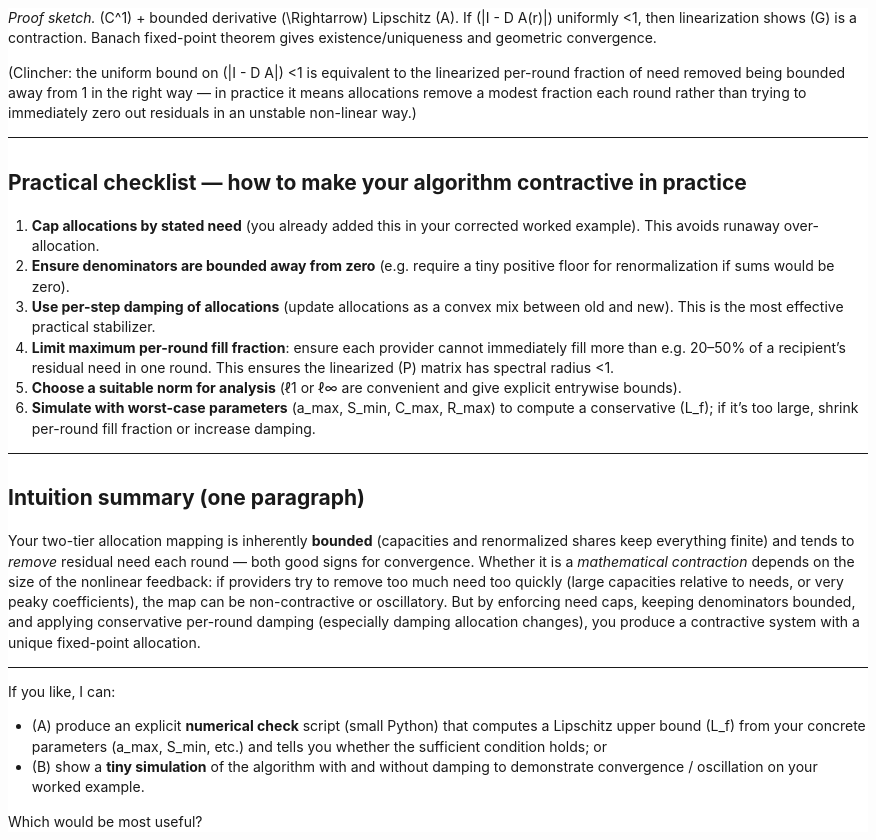 *Proof sketch.* (C^1) + bounded derivative (\Rightarrow) Lipschitz (A). If (|I - D A(r)|) uniformly <1, then linearization shows (G) is a contraction. Banach fixed-point theorem gives existence/uniqueness and geometric convergence.

(Clincher: the uniform bound on (|I - D A|) <1 is equivalent to the linearized per-round fraction of need removed being bounded away from 1 in the right way — in practice it means allocations remove a modest fraction each round rather than trying to immediately zero out residuals in an unstable non-linear way.)

---

## Practical checklist — how to make your algorithm contractive in practice

1. **Cap allocations by stated need** (you already added this in your corrected worked example). This avoids runaway over-allocation.
2. **Ensure denominators are bounded away from zero** (e.g. require a tiny positive floor for renormalization if sums would be zero).
3. **Use per-step damping of allocations** (update allocations as a convex mix between old and new). This is the most effective practical stabilizer.
4. **Limit maximum per-round fill fraction**: ensure each provider cannot immediately fill more than e.g. 20–50% of a recipient’s residual need in one round. This ensures the linearized (P) matrix has spectral radius <1.
5. **Choose a suitable norm for analysis** (ℓ1 or ℓ∞ are convenient and give explicit entrywise bounds).
6. **Simulate with worst-case parameters** (a_max, S_min, C_max, R_max) to compute a conservative (L_f); if it’s too large, shrink per-round fill fraction or increase damping.

---

## Intuition summary (one paragraph)

Your two-tier allocation mapping is inherently **bounded** (capacities and renormalized shares keep everything finite) and tends to *remove* residual need each round — both good signs for convergence. Whether it is a *mathematical contraction* depends on the size of the nonlinear feedback: if providers try to remove too much need too quickly (large capacities relative to needs, or very peaky coefficients), the map can be non-contractive or oscillatory. But by enforcing need caps, keeping denominators bounded, and applying conservative per-round damping (especially damping allocation changes), you produce a contractive system with a unique fixed-point allocation.

---

If you like, I can:

* (A) produce an explicit **numerical check** script (small Python) that computes a Lipschitz upper bound (L_f) from your concrete parameters (a_max, S_min, etc.) and tells you whether the sufficient condition holds; or
* (B) show a **tiny simulation** of the algorithm with and without damping to demonstrate convergence / oscillation on your worked example.

Which would be most useful?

= = = = = = =

Task statement:
Say how many lines above include "explicit", please, and nothing else.

Output of the task:
2